An Introduction to SQL Server Query Tuning
During a recent interview to find a new job before my contract ran out, I was asked a question that took me by surprise. The interviewer simply asked me what steps I took to decide which stored procedures needed optimizing and what steps I used to optimize those queries. What took me by surprise was not the question; it was the realization that I did not have a “formal” plan of attack to determine stored procedures that needed to be optimized or a plan to actually optimize them. After the interview, I decided to formalize the basic steps I used to find stored procedures to optimize, and the steps I took whenever I decided a query needed to be optimized. After jotting down some notes, I decided that I would turn this “plan” into an article so others would know what basic steps are needed to optimize a query.

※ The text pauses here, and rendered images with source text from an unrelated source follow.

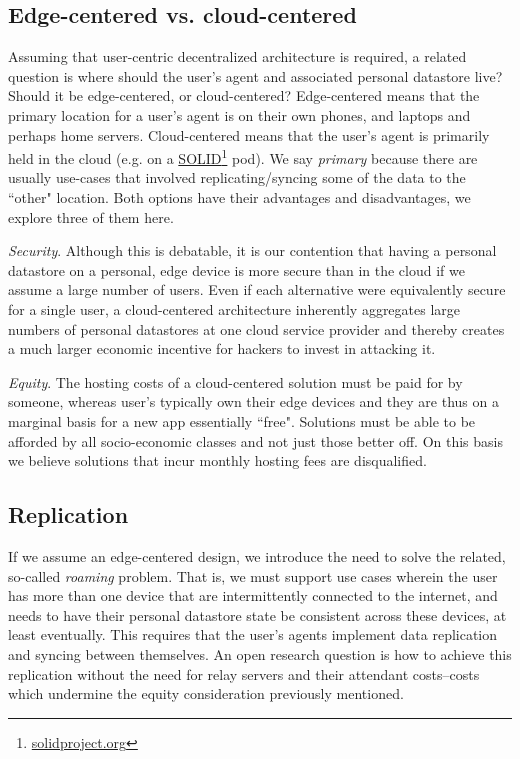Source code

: \documentclass[11pt, oneside]{article}   	%
\newcommand{\hyperfootnote}[1][]{\def\ArgI{{#1}}\hyperfootnoteRelay}
\newcommand\hyperfootnoteRelay[2][]{\href{#1#2}{\ArgI}\footnote{\href{#1#2}{#2}}}
\begin{document}
\subsection{Edge-centered vs. cloud-centered}
Assuming that user-centric decentralized architecture is required, a related question is where should the user's agent and associated personal datastore live? Should it be edge-centered, or cloud-centered? Edge-centered means that the primary location for a user's agent is on their own phones, and laptops and perhaps home servers. Cloud-centered means that the user's agent is primarily held in the cloud (e.g. on a \hyperfootnote[SOLID][https://]{solidproject.org} pod). We say \emph{primary} because there are usually use-cases that involved replicating/syncing some of the data to the ``other" location. Both options have their advantages and disadvantages, we explore three of them here.

\emph{Security}. Although this is debatable, it is our contention that having a personal datastore on a personal, edge device is more secure than in the cloud if we assume a large number of users. Even if each  alternative were equivalently secure for a single user, a cloud-centered architecture inherently aggregates large numbers of personal datastores at one cloud service provider and thereby creates a much larger economic incentive for hackers to invest in attacking it. 

\emph{Equity}. The hosting costs of a cloud-centered solution must be paid for by someone, whereas user's typically own their edge devices and they are thus on a marginal basis for a new app essentially ``free". Solutions must be able to be afforded by all socio-economic classes and not just those better off. On this basis we believe solutions that incur monthly hosting fees are disqualified.

\subsection{Replication}

If we assume an edge-centered design, we introduce the need to solve the related, so-called \emph{roaming} problem. That is, we must support use cases wherein the user has more than one device that are intermittently connected to the internet, and needs to have their personal datastore state be consistent across these devices, at least eventually. This requires that the user's agents implement data replication and syncing between themselves. An open research question is how to achieve this replication without the need for relay servers and their attendant costs--costs which undermine the equity consideration previously mentioned.
\end{document}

As you can guess, the first step you need to do is to identify what queries are in need of tuning. When you boil it down, there are actually two types of queries in a SQL Server installation: pre-deployment queries and post-deployment queries. It goes without saying that all new (pre-deployment) queries need to be optimized fully before you even schedule them for deployment. However, those queries that have already been deployed, even those you have already optimize, should be looked at again as the database environment changes over time to determine if they have developed new problems.
Most companies will usually only work on post-deployment queries when they create a problem and are placed on a “bug” list of some kind. Yes, you can find problem queries that way, but if you wait until they are on a “bug” list, you tend to only have the minimum time needed to “fix” the problem and get the application back up and running. If you are lucky, you will have time to incorporate any new performance tuning tips you learned since you last worked on the query as you fix the new problem.

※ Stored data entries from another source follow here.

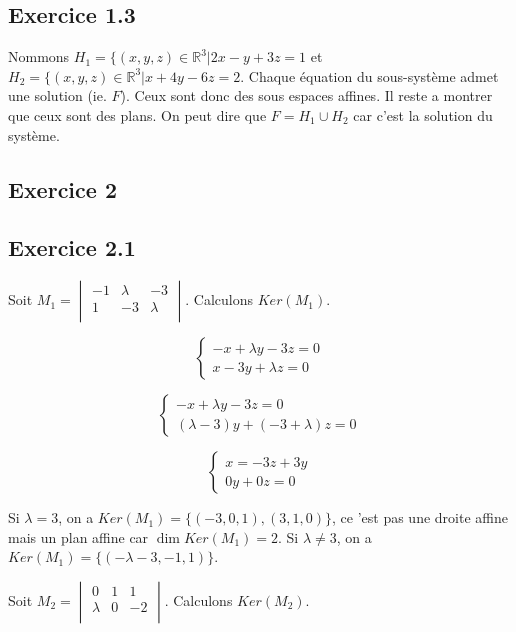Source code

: \documentclass[]{book}
\theoremstyle{definition}
\newcommand{\bb}[1]{\mathbb{#1}}
\newcommand{\R}{\bb{R}}
\begin{document}
\subsection*{Exercice 1.3}
Nommons $H_1 = \{ (x,y,z) \in \R^3 | 2x-y+3z = 1$ et  $H_2 = \{ (x,y,z) \in \R^3 | x+4y-6z = 2$. Chaque \'equation du sous-syst\`eme admet une solution (ie. $F$). Ceux sont donc des sous espaces affines. 
Il reste a montrer que ceux sont des plans. On peut dire que $F = H_1 \cup H_2$ car c'est la solution du syst\`eme.


\subsection*{Exercice 2}
\subsection*{Exercice 2.1}
Soit $M_1=\begin{vmatrix}
    -1 & \lambda & -3 \\
    1 & -3 & \lambda \\
\end{vmatrix}$. Calculons $Ker(M_1)$.

$$
\left\{ 
    \begin{array}{l}
        -x + \lambda y - 3 z = 0 \\
        x - 3 y + \lambda z = 0
    \end{array}
\right.
$$

$$
\left\{ 
    \begin{array}{l}
        -x + \lambda y - 3 z = 0 \\
        (\lambda - 3) y + (-3 +\lambda) z = 0
    \end{array}
\right.
$$

$$
\left\{ 
    \begin{array}{l}
        x  = -3z+3y \\
        0y + 0z= 0
    \end{array}
\right.
$$

Si $\lambda = 3$, on a $Ker(M_1) = \{(-3, 0, 1), (3, 1, 0)\}$, ce 'est pas une droite affine mais un plan affine car $\dim Ker(M_1) = 2$. Si $\lambda \neq 3$, on a $Ker(M_1) = \{(-\lambda -3, -1, 1)\}$. 

Soit $M_2=\begin{vmatrix}
    0 & 1 & 1 \\
    \lambda & 0 & -2 \\
\end{vmatrix}$. Calculons $Ker(M_2)$.
\end{document}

This ad-hoc way of tuning queries may or may not allow you to identify and correct major performance issues with your stored procedures because it deals with only those that are bad enough to gain major attention. A better plan would allow you to not only work on problem queries as they arise, but also to obtain lists of queries that show performance problems before they make your “bug” list. These queries can then be optimized as you have time or as you enhance them for new application releases. Using the power of the SQL Profiler and running a simple trace to capture the performance of your stored procedures can easily obtain these new query lists. This trace is simple to create, and depending on your installation, should be run during your production time frame off and on for a few days to obtain a good sampling of data.

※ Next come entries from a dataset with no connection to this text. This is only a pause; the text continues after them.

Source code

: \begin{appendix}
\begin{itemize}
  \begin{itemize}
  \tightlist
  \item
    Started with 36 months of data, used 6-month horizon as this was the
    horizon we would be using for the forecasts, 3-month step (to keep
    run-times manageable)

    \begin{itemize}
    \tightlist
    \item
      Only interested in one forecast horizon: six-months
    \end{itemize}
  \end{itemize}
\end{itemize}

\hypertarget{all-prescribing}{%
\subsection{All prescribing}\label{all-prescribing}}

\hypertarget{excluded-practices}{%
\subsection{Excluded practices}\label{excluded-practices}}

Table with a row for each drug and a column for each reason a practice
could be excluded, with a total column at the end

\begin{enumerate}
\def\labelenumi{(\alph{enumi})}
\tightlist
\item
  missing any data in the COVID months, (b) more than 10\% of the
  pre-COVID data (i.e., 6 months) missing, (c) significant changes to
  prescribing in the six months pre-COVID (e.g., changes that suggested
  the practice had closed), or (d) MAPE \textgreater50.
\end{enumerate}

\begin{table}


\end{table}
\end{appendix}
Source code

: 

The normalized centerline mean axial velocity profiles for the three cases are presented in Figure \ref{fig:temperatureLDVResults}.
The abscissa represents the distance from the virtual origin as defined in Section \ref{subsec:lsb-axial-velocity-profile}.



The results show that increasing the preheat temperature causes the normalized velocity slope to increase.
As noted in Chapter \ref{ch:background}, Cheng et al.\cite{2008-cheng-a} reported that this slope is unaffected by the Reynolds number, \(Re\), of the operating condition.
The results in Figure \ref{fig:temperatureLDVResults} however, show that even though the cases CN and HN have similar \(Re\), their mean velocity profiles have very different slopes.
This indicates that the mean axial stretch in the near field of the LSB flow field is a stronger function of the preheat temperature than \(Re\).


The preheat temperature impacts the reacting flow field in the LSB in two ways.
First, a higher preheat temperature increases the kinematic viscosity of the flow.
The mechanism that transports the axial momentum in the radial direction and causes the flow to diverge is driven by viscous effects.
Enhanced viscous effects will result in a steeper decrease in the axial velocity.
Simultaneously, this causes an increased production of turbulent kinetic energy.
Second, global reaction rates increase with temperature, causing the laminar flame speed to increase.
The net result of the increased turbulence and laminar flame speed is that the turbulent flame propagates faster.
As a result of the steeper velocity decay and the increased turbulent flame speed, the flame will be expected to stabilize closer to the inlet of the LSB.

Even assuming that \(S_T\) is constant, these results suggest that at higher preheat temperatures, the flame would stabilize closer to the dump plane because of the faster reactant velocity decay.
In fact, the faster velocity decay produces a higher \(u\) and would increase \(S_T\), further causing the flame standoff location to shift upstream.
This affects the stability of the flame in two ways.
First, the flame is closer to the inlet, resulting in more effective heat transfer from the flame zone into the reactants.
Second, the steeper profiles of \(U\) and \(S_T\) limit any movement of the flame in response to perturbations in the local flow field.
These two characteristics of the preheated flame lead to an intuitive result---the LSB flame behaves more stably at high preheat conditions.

Creating Query Lists with a SQL Profiler Trace To create a lists of queries, you will need to create and run a trace capturing all the Stored Procedure events, as well as the following data columns:
This trace may create a large amount of data, so it might be easier to create the trace so it will place the information to a table so you can use a query to view the data. If can find a way to filter the trace in order to limit the data output, I would suggest that you do so. I usually start my stored procedure names with ‘spXXXX’ so I can filter by object name. But as you look into your particular situation, you can usually come up with something to use to filter some of the unneeded data out to lessen the impact of the trace and the amount of data you have to sift through.
Now that you have trace data saved to a table. Create several stored procedures that you can use to identify the worst performing procedures by looking at duration (duration is displayed as milliseconds), SP:CacheMiss, SP:Recompile, Reads, and Writes. Create lists with the largest durations, the most Reads, the most Writes, and stored procedures that include the SP:CacheMiss and the SP:Recompile events. It might take you a few times to learn what is considered excessive Reads and Writes in your database, but if you see a stored procedure that it way above the average, it might give you somewhere to start. The other lists are easier to define for problem queries and can be worked on right away.
Now that you have your hit lists of pre-production queries, long running queries, queries with excessive reads and writes, and queries that are recompiling, how do you proceed to optimize them?
Long Running and New Queries: For long running queries and queries that you have just created, the first thing you need to do is to produce an Execution Plan for that query. Using the Execution Plan you should:
- Look for anything that shows up in red. Query Analyzer will color icons red if it determines there are certain problems. Most of the time, red means that the statistics for the indexes being used by a part of the query are out-of-date, but it can mean other things. Review any icons that show up red and determine how to fix the issues.
- Look at how you are obtaining the data from the tables. Is the query doing a Table Scan? Can you do anything to change the Index or Clustered Index Scans into Index or Clustered Index Seeks? Can you rework your query to use the Clustered Index instead of a Non-Clustered Index? Simply moving the base data retrieval from a Table Scan to an Index or Clustered Index seek will usually solve the problem of a slow-running query. This is a very quick way to improve the performance of a majority of the problem queries you will encounter.
- Look at the Cost of each query segment. A simple thing to remember is that the Cost of each segment roughly equates to the percentage of time it takes that segment to complete. Look at the larger percentages and see if you can optimize that segment of code any. The result may still mean that the segment remains the most costly, but the goal is to optimize that segment so it runs faster than before, not necessarily so that it becomes the least costly segment.